In Canada the strategy for supporting the high arts creates a professional class of arts creators whose role it is to entertain, delight and educate arts consumers. These arts creators are legitimized by their membership in formal or informal grouping of peers. This professional classification serves as a barrier to the entry of new ethnic communities of artists seeking access to funding. This exclusion is supported by the creation of academies or regional cultural institutions that have the power of monopolies managed by mainstream cultural leaders. These institutions have a guaranteed existence sustained by government subsidies, and mainstream corporate and family foundations grants. They are protected from pressures for cultural reform by a network of mainstream artists organized into unions, and by the principle of evaluation by peers that underpin the arm’s length funding agreement with various levels of governments. The arm’s length principle makes these institutions almost impervious to change as suggested and reflected in the commitments to multiculturalism set out in the Charter of Rights and Freedoms, and formulated in the objectives of the Multicultural Bill. The notion of excellence as the critical factor in deciding who gets funded and who does not is determined by mainstream artists and cultural leaders whose aesthetic experiences and core cultural values and beliefs make them insensitive to forms of culture and aesthetics that are not grounded in European historical references. Excellence becomes an abstraction identifiable only in the eyes of the defenders of mainstream culture. Thus in every minority community there is an non-government funded cultural sub-economy resistant to this form of mainstream cultural colonialism and which shows a face of Canada that has little or no public presence. There is on the public cultural dimension a tear in the fabric of social cohesion that needs mending.

note 1

The Heckscher-Ohlin trade model is a general equilibrium model based on the Edgeworth Box Diagram approach to describing different types of exchange economy. It is based on the assumption that perfect competition exists and is a desirable ideal. This type model has a wide range of applications from the pure exchange economy with two individuals having different proportionate shares of any two goods to a situation involving more than one economy, two or more goods and two or more factors.
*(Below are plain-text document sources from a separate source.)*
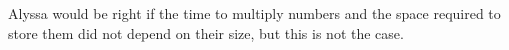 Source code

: Alyssa would be right if the time to multiply numbers and the space required to store them did not depend on their size, but this is not the case.
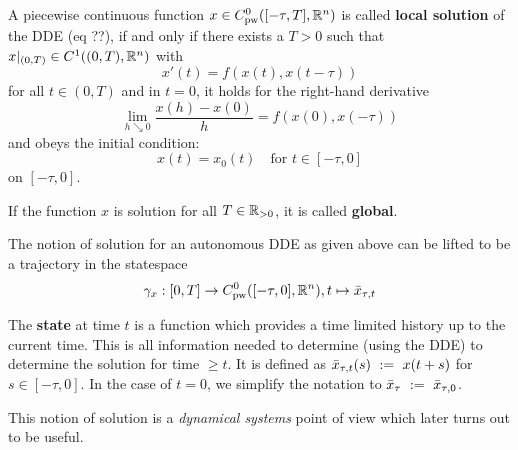 \begin{definition}
    \label{definition-solution-dde}

    A piecewise continuous function $x\in C^0_\text{pw}([-\tau,T],\mathbb{R}^n)$ is called \textbf{local solution} of the DDE (eq ??), if and only if there exists a $T>0$ such that $x|_{(0,T)}\in C^1((0,T),\mathbb{R}^n)$ with
    \begin{equation}
        x'(t) = f\left(x(t),x(t-\tau)\right)
    \end{equation}
    for all $t\in (0,T)$ and in $t=0$, it holds for the right-hand derivative \begin{equation}
        \lim_{h\searrow 0}\frac{x(h)-x(0)}{h}=f(x(0),x(-\tau))
    \end{equation}
    and obeys the initial condition:
    \begin{equation}
        x(t) = x_0(t) \quad\text{for } t\in [-\tau,0]
    \end{equation}
    on $[-\tau,0]$.



    If the function $x$ is solution for all $T\in\mathbb{R}_{>0}$, it is called \textbf{global}.

\end{definition}

The notion of solution for an autonomous DDE as given above can be lifted to be a trajectory in the statespace
\begin{equation}
    \gamma_x:[0,T]\rightarrow C^0_\text{pw}([-\tau,0],\mathbb{R}^n),\\ t\mapsto\bar{x}_{\tau,t}
\end{equation}

The \textbf{state} at time $t$ is a function which provides a time limited history up to the current time. This is all information needed to determine (using the DDE) to determine the solution for time $\geq t$. It is defined as $\bar{x}_{\tau,t}(s)~\mathrel{\mathop{:}}=~ x(t+s)$ for $s\in [-\tau,0]$. In the case of $t=0$, we simplify the notation to $\bar{x}_{\tau} ~\mathrel{\mathop{:}}=~ \bar{x}_{\tau,0}$.

This notion of solution is a \emph{dynamical systems} point of view which later turns out to be useful.


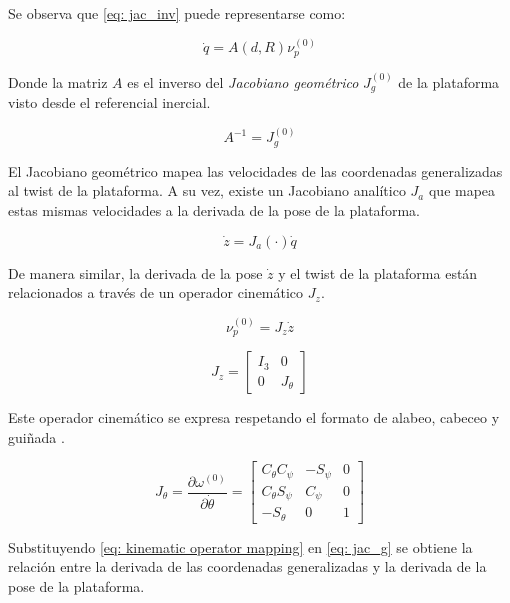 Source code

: Se observa que \ref{eq: jac_inv} puede 
representarse como:

\begin{equation} \label{eq: jac_g}
\dot{q} = A(d,R) \nu_p^{(0)}
\end{equation}

Donde la matriz $A$ es el inverso del 
\emph{Jacobiano geométrico} 
$J_g^{(0)}$ de la plataforma 
visto desde el referencial inercial. 

\begin{equation}
 A^{-1} = J_g^{(0)}
\end{equation}

El Jacobiano geométrico mapea las velocidades 
de las coordenadas generalizadas al twist de 
la plataforma.
A su vez, existe un Jacobiano analítico $J_a$ que mapea
estas mismas velocidades a la derivada de la pose
de la plataforma.

\begin{equation} \label{eq: jac_a}
\dot{z} = J_a(\cdot)\dot{q}
\end{equation}

De manera similar, la derivada de la pose $\dot z$
y el twist de la plataforma están relacionados 
a través de un operador cinemático $J_z$.

\begin{equation}\label{eq: kinematic operator mapping}
\nu_p^{(0)} = J_z\dot{z}
\end{equation}

\begin{equation}
 J_z = \begin{bmatrix}
        I_3 & 0\\
        0 & J_\theta
      \end{bmatrix}
\end{equation}

Este operador cinemático se expresa respetando 
el formato de alabeo, cabeceo y guiñada 
\cite{olguin20183d}.

\begin{equation}\label{eq: kinematic operator}
 J_\theta = \dfrac{\partial \omega^{(0)}}{\partial \dot \theta}= \begin{bmatrix}
        C_\theta C_\psi & -S_\psi & 0\\
        C_\theta S_\psi & C_\psi & 0\\
        -S_\theta & 0 & 1
      \end{bmatrix}
\end{equation}

Substituyendo \eqref{eq: kinematic operator mapping}
en \eqref{eq: jac_g} se obtiene la relación entre
la derivada de las coordenadas generalizadas y 
la derivada de la pose de la plataforma.

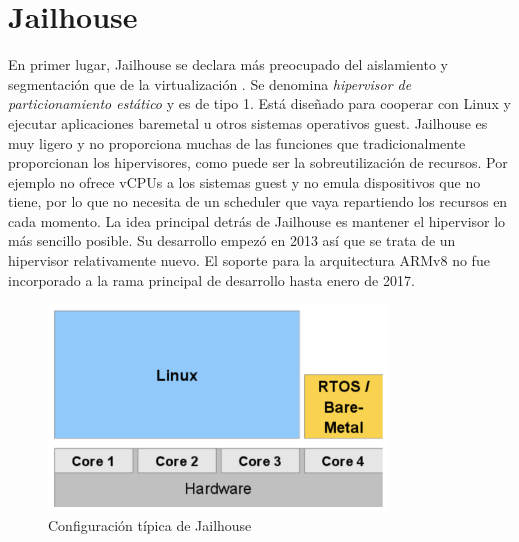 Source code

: \section{Jailhouse} \label{jailhouse_sota}

En primer lugar, Jailhouse \cite{jailhouse_elc2017} se declara más preocupado del aislamiento y segmentación que de la virtualización \cite{jailhouse_p1}. Se denomina \textit{hipervisor de particionamiento estático} y es de tipo 1. Está diseñado para cooperar con Linux y ejecutar aplicaciones baremetal u otros sistemas operativos guest. Jailhouse es muy ligero y no proporciona muchas de las funciones que tradicionalmente proporcionan los hipervisores, como puede ser la sobreutilización de recursos. Por ejemplo no ofrece vCPUs a los sistemas guest y no emula dispositivos que no tiene, por lo que no necesita de un scheduler que vaya repartiendo los recursos en cada momento. La idea principal detrás de Jailhouse es mantener el hipervisor lo más sencillo posible. Su desarrollo empezó en 2013 así que se trata de un hipervisor relativamente nuevo. El soporte para la arquitectura ARMv8 no fue incorporado a la rama principal de desarrollo hasta enero de 2017.\\

\begin{figure}[h]
  \centering
  \includegraphics[width=0.80\textwidth]{recursos/jailhouse_1.png}
  \caption{Configuración típica de Jailhouse}
  \label{fig:jail_1}
\end{figure}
The defining assumptions of the simple model involving two or more regions are as follows:

  • All regions produce the same two commodities, using the same two factors, using processes defined by the same two production functions.
  • The production functions for both goods involve the use of both factors, are homogeneous, convex, and with constant returns to scale.
  • The production functions are such that the relative factor intensities are the same at all factor prices which are the same in both industries. That is the labour-intensive good remains the labour-intensive good.
  • There is perfect competition in all markets and full employment of all resources.
  • There are no transport or similar costs, and no tariffs or other trade barriers.
  • The relative endowments of the two factors vary from region to region, or country to country.
  • Consumer preferences are identical in all countries.

By assuming constant returns to scale in both industries, the model eliminates the effect of economies of scale. Constant cost prevails. There is no incentive to be large. Also if we assume identity in knowledge and skills with respect to the two types of activities there is no advantage in the movement of factors between the two industries. Both factors are substitutable to the same degree in each of the two industries. The only differences are in the endowment of factors held by the two groups respectively; and the factor intensities required to produce one good vs the other.

Let us assume a two goods economy. According to this theory productive resources must be allocated such that the ratio of the marginal productivities of any two factors (say, Labour and Capital) used to produce a particular good must be equal to the ratio of the marginal productivities of the same resources used to produce the second good. The assumptions of the model allows us to answer a number of questions by stripping away a number of confounding factors. One very useful thing it reveals is that exchange will take place (either on a regional basis; international basis or between groups) because of differences in the amount of productive resources owned by the two groups (countries, states, provinces, regions).